As many of you know, it has long been my belief that such a panel is essential to reforming the department. Frankly, here in Los Angeles County we’re a bit behind the times; modern policing recognizes that civilian oversight is a crucial component for successful law enforcement, and such panels are now considered a best practice.
The sad truth is that the department has proved time and again that it cannot police itself. The former sheriff has said he had no knowledge of violence in the jails, of obstruction of justice by deputies with regard to an ongoing FBI investigation, and no knowledge of the hiring of dozens of deputies with troubled or criminal pasts.

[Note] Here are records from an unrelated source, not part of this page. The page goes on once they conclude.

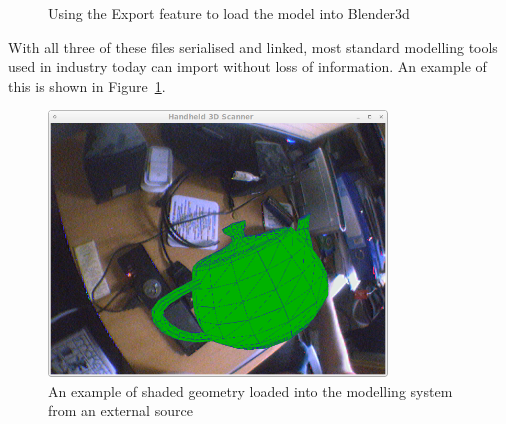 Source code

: \documentclass[a4paper,10pt]{report}
\begin{document}
\begin{itemize}
{\begin{figure}
  \begin{center}
  \end{center}
  \caption{Using the Export feature to load the model into Blender3d}
  \label{blender}
\end{figure}

With all three of these files serialised and linked, most standard modelling tools used in industry today can import without loss of information. An example of this is shown in Figure~\ref{blender}.}

\begin{figure}
  \begin{center}
    \includegraphics[width=340px]{Teapot}
  \end{center}
  \caption{An example of shaded geometry loaded into the modelling system from an external source}
  \label{load}
\end{figure}


\end{itemize}
\end{document}
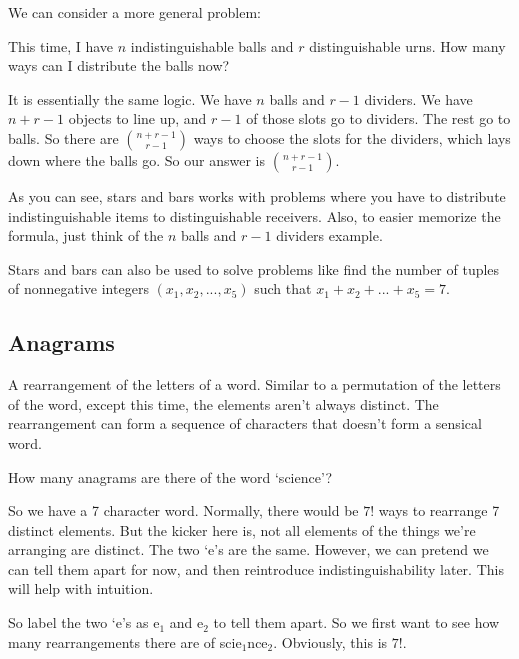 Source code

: \documentclass[11pt]{scrartcl}
\begin{document}
We can consider a more general problem:
\begin{example}
    This time, I have $n$ indistinguishable balls and $r$ distinguishable urns. How many ways can I distribute the balls now?
\end{example}
It is essentially the same logic. We have $n$ balls and $r-1$ dividers. We have $n+r-1$ objects to line up, and $r-1$ of those slots go to dividers. The rest go to balls. So there are $\binom{n+r-1}{r-1}$ ways to choose the slots for the dividers, which lays down where the balls go. So our answer is $\binom{n+r-1}{r-1}$.

\begin{advice}
As you can see, stars and bars works with problems where you have to distribute indistinguishable items to distinguishable receivers. Also, to easier memorize the formula, just think of the $n$ balls and $r-1$ dividers example.
\end{advice}

Stars and bars can also be used to solve problems like find the number of tuples of nonnegative integers $(x_1, x_2, ..., x_5)$ such that $x_1 + x_2 + ... + x_5 = 7$.

\subsection{Anagrams}

\begin{definition}[Anagram]
    A rearrangement of the letters of a word. Similar to a permutation of the letters of the word, except this time, the elements aren't always distinct. The rearrangement can form a sequence of characters that doesn't form a sensical word.
\end{definition}

\begin{example}
    How many anagrams are there of the word `science'?
\end{example}
So we have a 7 character word. Normally, there would be $7!$ ways to rearrange 7 distinct elements. But the kicker here is, not all elements of the things we're arranging are distinct. The two `e's are the same. However, we can pretend we can tell them apart for now, and then reintroduce indistinguishability later. This will help with intuition.

So label the two `e's as $\text{e}_1$ and $\text{e}_2$ to tell them apart. So we first want to see how many rearrangements there are of sci$\text{e}_1$nc$\text{e}_2$. Obviously, this is $7!$.
\end{document}
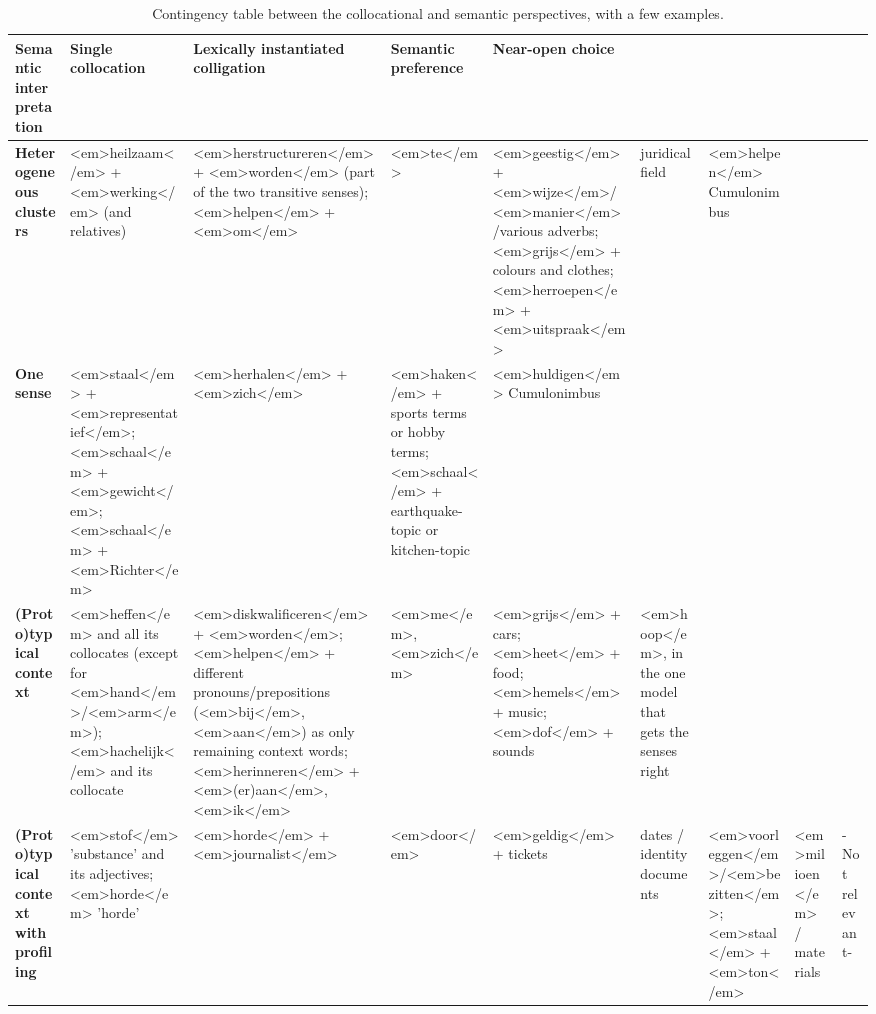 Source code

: \documentclass[
]{book}
\begin{document}
\begin{table}

\caption{\label{tab:colsem}Contingency table between the collocational and semantic perspectives, with a few examples.}
\centering
\begin{tabu} to 
\toprule
Semantic interpretation & Single collocation & Lexically instantiated colligation & Semantic preference & Near-open choice\\
\midrule
\textbf{Heterogeneous clusters} & <em>heilzaam</em> + <em>werking</em> (and relatives) & <em>herstructureren</em> + <em>worden</em> (part of the two transitive senses); <em>helpen</em> + <em>om</em> & <em>te</em> & <em>geestig</em> + <em>wijze</em>/<em>manier</em>/various adverbs; <em>grijs</em> + colours and clothes; <em>herroepen</em> + <em>uitspraak</em> & juridical field & <em>helpen</em> Cumulonimbus\\
\addlinespace
\textbf{One sense} & <em>staal</em> + <em>representatief</em>; <em>schaal</em> + <em>gewicht</em>; <em>schaal</em> + <em>Richter</em> & <em>herhalen</em> + <em>zich</em> & <em>haken</em> + sports terms or hobby terms; <em>schaal</em> + earthquake-topic or kitchen-topic & <em>huldigen</em> Cumulonimbus\\
\addlinespace
\textbf{(Proto)typical context} & <em>heffen</em> and all its collocates (except for <em>hand</em>/<em>arm</em>); <em>hachelijk</em> and its collocate & <em>diskwalificeren</em> + <em>worden</em>; <em>helpen</em> + different pronouns/prepositions (<em>bij</em>, <em>aan</em>) as only remaining context words; <em>herinneren</em> + <em>(er)aan</em>, <em>ik</em> & <em>me</em>, <em>zich</em> & <em>grijs</em> + cars; <em>heet</em> + food; <em>hemels</em> + music; <em>dof</em> + sounds & <em>hoop</em>, in the one model that gets the senses right\\
\addlinespace
\textbf{(Proto)typical context with profiling} & <em>stof</em> 'substance' and its adjectives; <em>horde</em> 'horde' & <em>horde</em> + <em>journalist</em> & <em>door</em> & <em>geldig</em> + tickets & dates / identity documents & <em>voorleggen</em>/<em>bezitten</em>; <em>staal</em> + <em>ton</em> & <em>milioen</em> / materials & -Not relevant-\\
\bottomrule
\end{tabu}
\end{table}
\end{document}
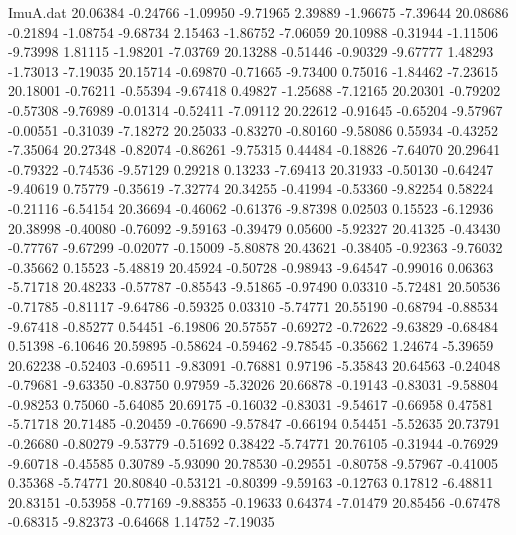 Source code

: \begin{filecontents}{ImuA.dat}
  20.06384   -0.24766   -1.09950   -9.71965    2.39889   -1.96675   -7.39644
  20.08686   -0.21894   -1.08754   -9.68734    2.15463   -1.86752   -7.06059
  20.10988   -0.31944   -1.11506   -9.73998    1.81115   -1.98201   -7.03769
  20.13288   -0.51446   -0.90329   -9.67777    1.48293   -1.73013   -7.19035
  20.15714   -0.69870   -0.71665   -9.73400    0.75016   -1.84462   -7.23615
  20.18001   -0.76211   -0.55394   -9.67418    0.49827   -1.25688   -7.12165
  20.20301   -0.79202   -0.57308   -9.76989   -0.01314   -0.52411   -7.09112
  20.22612   -0.91645   -0.65204   -9.57967   -0.00551   -0.31039   -7.18272
  20.25033   -0.83270   -0.80160   -9.58086    0.55934   -0.43252   -7.35064
  20.27348   -0.82074   -0.86261   -9.75315    0.44484   -0.18826   -7.64070
  20.29641   -0.79322   -0.74536   -9.57129    0.29218    0.13233   -7.69413
  20.31933   -0.50130   -0.64247   -9.40619    0.75779   -0.35619   -7.32774
  20.34255   -0.41994   -0.53360   -9.82254    0.58224   -0.21116   -6.54154
  20.36694   -0.46062   -0.61376   -9.87398    0.02503    0.15523   -6.12936
  20.38998   -0.40080   -0.76092   -9.59163   -0.39479    0.05600   -5.92327
  20.41325   -0.43430   -0.77767   -9.67299   -0.02077   -0.15009   -5.80878
  20.43621   -0.38405   -0.92363   -9.76032   -0.35662    0.15523   -5.48819
  20.45924   -0.50728   -0.98943   -9.64547   -0.99016    0.06363   -5.71718
  20.48233   -0.57787   -0.85543   -9.51865   -0.97490    0.03310   -5.72481
  20.50536   -0.71785   -0.81117   -9.64786   -0.59325    0.03310   -5.74771
  20.55190   -0.68794   -0.88534   -9.67418   -0.85277    0.54451   -6.19806
  20.57557   -0.69272   -0.72622   -9.63829   -0.68484    0.51398   -6.10646
  20.59895   -0.58624   -0.59462   -9.78545   -0.35662    1.24674   -5.39659
  20.62238   -0.52403   -0.69511   -9.83091   -0.76881    0.97196   -5.35843
  20.64563   -0.24048   -0.79681   -9.63350   -0.83750    0.97959   -5.32026
  20.66878   -0.19143   -0.83031   -9.58804   -0.98253    0.75060   -5.64085
  20.69175   -0.16032   -0.83031   -9.54617   -0.66958    0.47581   -5.71718
  20.71485   -0.20459   -0.76690   -9.57847   -0.66194    0.54451   -5.52635
  20.73791   -0.26680   -0.80279   -9.53779   -0.51692    0.38422   -5.74771
  20.76105   -0.31944   -0.76929   -9.60718   -0.45585    0.30789   -5.93090
  20.78530   -0.29551   -0.80758   -9.57967   -0.41005    0.35368   -5.74771
  20.80840   -0.53121   -0.80399   -9.59163   -0.12763    0.17812   -6.48811
  20.83151   -0.53958   -0.77169   -9.88355   -0.19633    0.64374   -7.01479
  20.85456   -0.67478   -0.68315   -9.82373   -0.64668    1.14752   -7.19035

\end{filecontents}
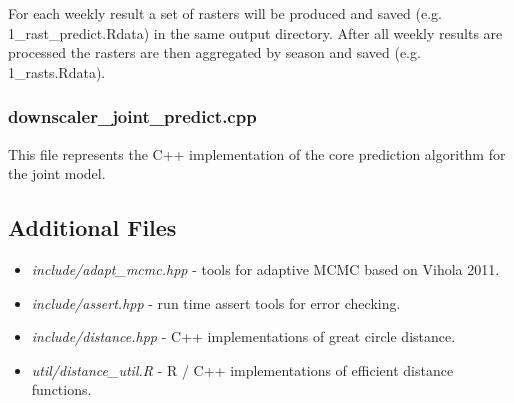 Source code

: \documentclass[11pt]{article}
\begin{document}
For each weekly result a set of rasters will be produced and saved (e.g. 1\_rast\_predict.Rdata) in the same output directory. After all weekly results are processed the rasters are then aggregated by season and saved (e.g. 1\_rasts.Rdata).

\subsubsection{downscaler\_joint\_predict.cpp}

This file represents the C++ implementation of the core prediction algorithm for the joint model.

\subsection{Additional Files}

\begin{itemize}
\item \textit{include/adapt\_mcmc.hpp} - tools for adaptive MCMC based on Vihola 2011.
\item \textit{include/assert.hpp} - run time assert tools for error checking.
\item \textit{include/distance.hpp} - C++ implementations of great circle distance.
\item \textit{util/distance\_util.R} - R / C++ implementations of efficient distance functions.
\end{itemize}
\end{document}

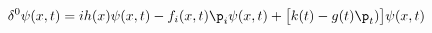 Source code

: \begin{equation}
     \delta^{0}\psi(x,t)=ih(x)\psi(x,t)
     -f_{i}(x,t)\p_{i}\psi(x,t)+\big[k(t)-g(t)\p_{t})\big]\psi(x,t)
     \label{cimplem}
\end{equation}

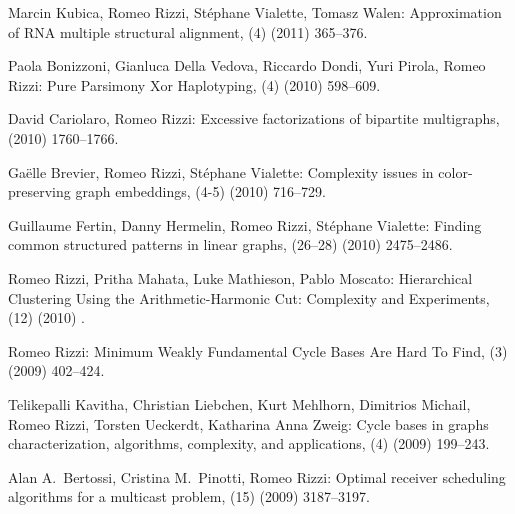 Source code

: \begin{etaremune}
  \item {Marcin Kubica, Romeo Rizzi, St\'ephane Vialette, Tomasz Walen:}
   \newblock Approximation of RNA multiple structural alignment,
   (4) (2011) 365--376.

  \item {\sc Paola Bonizzoni, Gianluca Della Vedova, Riccardo Dondi, Yuri Pirola, Romeo Rizzi:}
   \newblock  Pure Parsimony Xor Haplotyping,
   (4) (2010) 598--609.

  \item {\sc David Cariolaro, Romeo Rizzi:}
   \newblock  Excessive factorizations of bipartite multigraphs,
    (2010) 1760--1766.

  \item {\sc Ga\"elle Brevier, Romeo Rizzi, St\'ephane Vialette:}
   \newblock   Complexity issues in color-preserving graph embeddings,
   (4-5) (2010) 716--729.

  \item {\sc Guillaume Fertin, Danny Hermelin, Romeo Rizzi, St\'ephane Vialette:}
   \newblock  Finding common structured patterns in linear graphs,
   (26--28) (2010) 2475--2486.

  \item {\sc Romeo Rizzi, Pritha Mahata, Luke Mathieson, Pablo Moscato:}
   \newblock  Hierarchical Clustering Using the Arithmetic-Harmonic Cut: Complexity and Experiments,
   (12) (2010) .

  \item {\sc Romeo Rizzi:}
   \newblock   Minimum Weakly Fundamental Cycle Bases Are Hard To Find,
   (3) (2009) 402--424.

  \item {\sc Telikepalli Kavitha, Christian Liebchen, Kurt Mehlhorn, Dimitrios Michail, Romeo Rizzi, Torsten Ueckerdt, Katharina Anna Zweig:}
   \newblock  Cycle bases in graphs characterization, algorithms, complexity, and applications,
   (4) (2009) 199--243.

  \item {\sc Alan A.~Bertossi, Cristina M.~Pinotti, Romeo Rizzi:}
   \newblock  Optimal receiver scheduling algorithms for a multicast problem,
   (15) (2009) 3187--3197.


\end{etaremune}
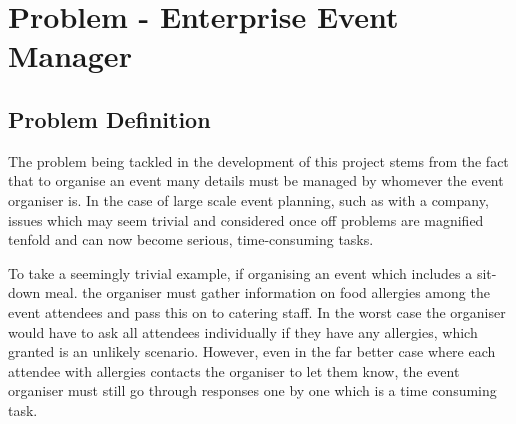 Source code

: \chapter{Problem - Enterprise Event Manager}
\label{chap:problem}


\section{Problem Definition}
\label{section:problemdefinition}



The problem being tackled in the development of this project stems from the fact that to organise an event many details must be managed by whomever the event organiser is. In the case of large scale event planning, such as with a company, issues which may seem trivial and considered once off problems are magnified tenfold and can now become serious, time-consuming tasks.

To take a seemingly trivial example, if organising an event which includes a sit-down meal. the organiser must gather information on food allergies among the event attendees and pass this on to catering staff. In the worst case the organiser would have to ask all attendees individually if they have any allergies, which granted is an unlikely scenario. However, even in the far better case where each attendee with allergies contacts the organiser to let them know, the event organiser must still go through responses one by one which is a time consuming task.

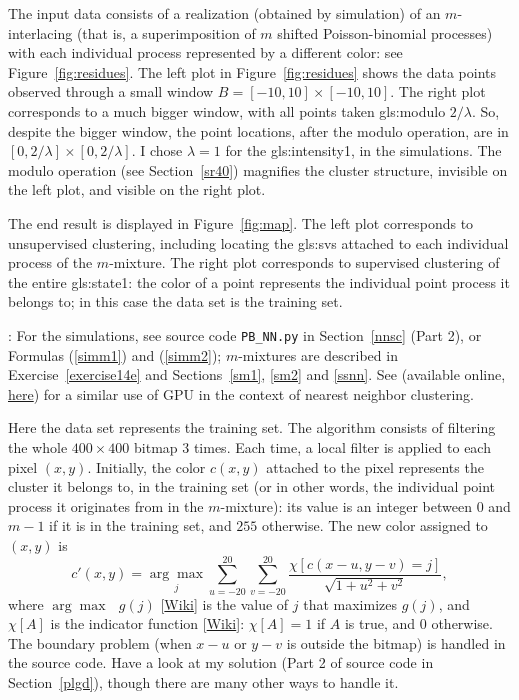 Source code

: \documentclass[10pt]{article}
\begin{document}
The input data consists of a realization (obtained by simulation) of an 
\textcolor{index}{$m$-interlacing} (that is, a superimposition of $m$ shifted Poisson-binomial processes) with each individual process represented by a different color: see Figure~\ref{fig:residues}. The left plot in Figure~\ref{fig:residues} shows the data points observed through a small window $B=[-10,10]\times[-10,10]$. The right plot corresponds to a much bigger window, with all points taken \gls{gls:modulo} $2/\lambda$. So, despite the bigger window, the point locations, after the modulo operation, are in $[0, 2/\lambda]\times[0, 2/\lambda]$. I chose $\lambda=1$ for the 
\gls{gls:intensity1}, in the simulations. The modulo operation (see Section~\ref{sr40}) magnifies the cluster structure, invisible on the left plot, and visible on the right plot.  

The end result is displayed in Figure~\ref{fig:map}. The left plot corresponds to unsupervised clustering, including locating the 
\glspl{gls:sv} attached to each 
individual process of the $m$-mixture. The right plot corresponds to supervised clustering of the entire \gls{gls:state1}:  the color of a point represents the individual point process it belongs to; in this case the data set is the training set. 

: For the simulations, see source code \texttt{PB\_NN.py} in Section~\ref{nnsc} (Part 2), or Formulas (\ref{simm1}) and (\ref{simm2}); $m$-mixtures are described in Exercise~\ref{exercise14e} and Sections~\ref{sm1}, \ref{sm2} and \ref{ssnn}. See \cite{vgar} (available online, \href{https://arxiv.org/abs/0804.1448}{here}) for a similar use of GPU in the context of nearest neighbor clustering. \\


\noindent Here the data set represents the training set. The algorithm consists of filtering the whole $400\times 400$ bitmap 3 times. Each time, a local filter is applied 
to each pixel $(x,y)$. Initially, the color $c(x,y)$ attached to the pixel represents the cluster it belongs to, in the training set (or in other words, the individual point process it originates from in the $m$-mixture): its value
is an integer between $0$ and $m-1$ if it is in the training set, and $255$ otherwise.  The new color assigned to $(x,y)$ is
\begin{equation}
c'(x,y)=\underset{j}{\arg \max} \sum_{u=-20}^{20}\sum_{v=-20}^{20}\frac{\chi[c(x-u,y-v)=j]}{\sqrt{1+u^2+v^2}}, \label{filt786}
\end{equation}
where $\arg \max \mbox{ } g(j)$ [\href{https://en.wikipedia.org/wiki/Arg_max}{Wiki}] is the value of $j$ that maximizes $g(j)$, 
and $\chi[A]$ is the indicator function [\href{https://en.wikipedia.org/wiki/Indicator_function}{Wiki}]: $\chi[A]=1$ if $A$ is true, and $0$ otherwise.
The boundary problem (when $x-u$ or $y-v$ is outside the bitmap) is handled in the source code. Have a look at my solution (Part 2 of source code
in Section~\ref{plgd}), though there are many other ways
to handle it. 
\end{document}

There are those, however, who did know of the department’s lapses — the people.
This is why it is imperative that the county create a citizens’ oversight commission akin to the Los Angeles Police commission and other law enforcement agencies across the nation. Police commission structures exist in Oakland; Long Beach, CA; San Diego; San Francisco; New York City.
How would it work? It would work with the new inspector general, Max Huntsman and provide a platform for citizens to bring ideas, suggestions and complaints to light. It would create a new level of transparency and accountability for the department from which both employees and citizens would benefit.
We already have seen the drawbacks to not having such a panel in place, so what are we waiting for? Are we waiting for the County to pay tens of millions more in settlements? More civil rights violations of inmates? More indictments of sheriff’s deputies? A mandate from the federal government?
The primary argument I hear from those who doubt the efficacy of a citizens’ oversight commission, is that it won’t have what they call “teeth.” But no one is trying to bite the Sheriff’s department. Or rather, the goal is not to pummel and punish our deputies, the overwhelming majority of whom do an outstanding job, putting their welfare and lives on the line every day for the residents of the county.
It is to provide an arena for our citizens to interface with the department and to provide ongoing scrutiny of its efforts to reform. It is to restore public confidence and regain the public trust.
Week after week members of the community have come to the Board of Supervisors to ask for the right to partner with their Sheriff’s department, to be heard, to participate in making it a better, more fair and effective department. On Tuesday, I hope we decide to open the door and let them in.